Такой тип чело­века пред­стаёт из произ­ве­дений античной лите­ра­туры. Они полны описа­ниями битв, набегов, в них превоз­но­сится культ физи­че­ской силы и славится презрение к телесной боли, а душевной герои и не испы­ты­вают; есть исклю­чения — и впечат­ля­ющие! — но это все-таки лишь исклю­чения. Как странно высится вдали замок Еккле­си­аста! Борения Коге­лета проис­те­кают исклю­чи­тельно в сфере духовной. Вне ее он вообще ничего не пред­при­ни­мает — это утвер­ждение можно принять без оговорок, потому что дела, им пред­при­ни­ма­емые, суть поверка жизнью его умозри­тельных (или чувственно-умозри­тельных) и осознанных желаний.
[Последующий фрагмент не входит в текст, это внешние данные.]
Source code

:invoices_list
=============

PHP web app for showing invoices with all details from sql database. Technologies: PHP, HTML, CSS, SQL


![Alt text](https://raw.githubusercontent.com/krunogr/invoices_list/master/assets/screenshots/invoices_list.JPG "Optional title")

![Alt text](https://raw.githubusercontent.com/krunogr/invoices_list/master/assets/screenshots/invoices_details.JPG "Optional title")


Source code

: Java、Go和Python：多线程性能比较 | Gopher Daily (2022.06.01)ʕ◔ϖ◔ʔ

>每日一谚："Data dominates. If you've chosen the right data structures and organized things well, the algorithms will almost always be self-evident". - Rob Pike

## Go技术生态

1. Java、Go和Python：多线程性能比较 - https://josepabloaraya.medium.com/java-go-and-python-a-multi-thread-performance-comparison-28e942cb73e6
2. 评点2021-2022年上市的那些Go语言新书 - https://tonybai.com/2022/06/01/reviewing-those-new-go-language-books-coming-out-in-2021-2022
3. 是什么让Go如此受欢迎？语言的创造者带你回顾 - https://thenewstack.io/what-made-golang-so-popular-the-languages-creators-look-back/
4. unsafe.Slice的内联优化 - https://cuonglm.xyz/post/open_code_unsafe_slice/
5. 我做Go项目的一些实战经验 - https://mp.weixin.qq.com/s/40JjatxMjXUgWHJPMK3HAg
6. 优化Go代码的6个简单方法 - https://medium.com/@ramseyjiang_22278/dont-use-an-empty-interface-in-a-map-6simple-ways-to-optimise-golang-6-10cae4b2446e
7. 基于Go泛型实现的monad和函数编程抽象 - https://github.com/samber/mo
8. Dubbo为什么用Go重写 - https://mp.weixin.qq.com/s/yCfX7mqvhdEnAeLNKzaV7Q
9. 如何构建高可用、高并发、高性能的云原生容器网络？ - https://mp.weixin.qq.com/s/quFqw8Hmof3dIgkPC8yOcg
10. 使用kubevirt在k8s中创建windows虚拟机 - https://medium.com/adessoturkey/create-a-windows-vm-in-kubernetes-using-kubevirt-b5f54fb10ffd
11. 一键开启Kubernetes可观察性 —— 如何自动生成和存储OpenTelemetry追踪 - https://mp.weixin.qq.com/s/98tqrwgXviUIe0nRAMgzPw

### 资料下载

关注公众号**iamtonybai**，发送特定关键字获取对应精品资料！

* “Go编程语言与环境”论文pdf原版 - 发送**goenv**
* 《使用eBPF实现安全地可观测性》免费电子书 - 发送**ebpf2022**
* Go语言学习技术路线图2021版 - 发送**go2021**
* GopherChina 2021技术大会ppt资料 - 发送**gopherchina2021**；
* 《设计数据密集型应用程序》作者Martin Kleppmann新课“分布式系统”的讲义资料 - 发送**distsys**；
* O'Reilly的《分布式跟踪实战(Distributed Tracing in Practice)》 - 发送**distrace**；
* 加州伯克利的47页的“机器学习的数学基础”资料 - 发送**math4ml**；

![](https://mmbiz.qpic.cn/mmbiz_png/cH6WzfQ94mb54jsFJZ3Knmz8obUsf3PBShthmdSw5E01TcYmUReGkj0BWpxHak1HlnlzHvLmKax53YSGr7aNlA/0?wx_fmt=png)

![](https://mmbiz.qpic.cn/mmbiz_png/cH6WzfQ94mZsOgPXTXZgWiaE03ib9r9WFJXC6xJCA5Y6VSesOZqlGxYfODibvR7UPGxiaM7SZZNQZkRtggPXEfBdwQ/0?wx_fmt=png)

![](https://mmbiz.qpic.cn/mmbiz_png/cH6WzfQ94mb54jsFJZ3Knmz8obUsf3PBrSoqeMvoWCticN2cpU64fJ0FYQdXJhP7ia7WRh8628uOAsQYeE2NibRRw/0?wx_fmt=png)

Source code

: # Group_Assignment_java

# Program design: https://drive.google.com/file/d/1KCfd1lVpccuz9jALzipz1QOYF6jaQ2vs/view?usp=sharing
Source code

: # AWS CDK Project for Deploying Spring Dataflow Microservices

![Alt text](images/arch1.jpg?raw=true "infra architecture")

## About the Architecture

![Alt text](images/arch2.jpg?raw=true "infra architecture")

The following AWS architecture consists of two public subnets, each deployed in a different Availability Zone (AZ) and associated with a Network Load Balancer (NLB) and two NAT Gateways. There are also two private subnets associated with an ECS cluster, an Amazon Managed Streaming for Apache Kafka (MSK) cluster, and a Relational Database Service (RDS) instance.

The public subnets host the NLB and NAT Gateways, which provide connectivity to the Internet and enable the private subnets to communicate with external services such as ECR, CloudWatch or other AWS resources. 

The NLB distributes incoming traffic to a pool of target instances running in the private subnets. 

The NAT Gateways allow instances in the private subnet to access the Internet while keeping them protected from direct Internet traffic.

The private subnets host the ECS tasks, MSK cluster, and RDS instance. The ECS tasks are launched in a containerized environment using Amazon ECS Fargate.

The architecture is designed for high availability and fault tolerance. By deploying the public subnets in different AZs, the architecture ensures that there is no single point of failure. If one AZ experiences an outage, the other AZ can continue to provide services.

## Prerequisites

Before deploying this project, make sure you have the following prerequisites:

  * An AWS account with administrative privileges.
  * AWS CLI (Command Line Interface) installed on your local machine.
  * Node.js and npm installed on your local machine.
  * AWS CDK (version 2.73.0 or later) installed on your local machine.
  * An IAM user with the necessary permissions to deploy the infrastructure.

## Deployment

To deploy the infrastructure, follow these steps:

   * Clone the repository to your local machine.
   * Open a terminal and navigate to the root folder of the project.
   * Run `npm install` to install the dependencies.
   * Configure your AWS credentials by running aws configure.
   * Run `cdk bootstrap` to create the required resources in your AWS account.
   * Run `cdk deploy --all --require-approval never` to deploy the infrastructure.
Однако для других, и об этом не нужно забы­вать, а этих других, поди, десятки тысяч людей, для них его деяния, большие дела (как он сам выра­жа­ется: Я пред­принял большие дела…) — для них это серьёзная работа, дающая сред­ства к суще­ство­ванию, возмож­ность проявить себя, возвы­ситься по служебной линии и так далее.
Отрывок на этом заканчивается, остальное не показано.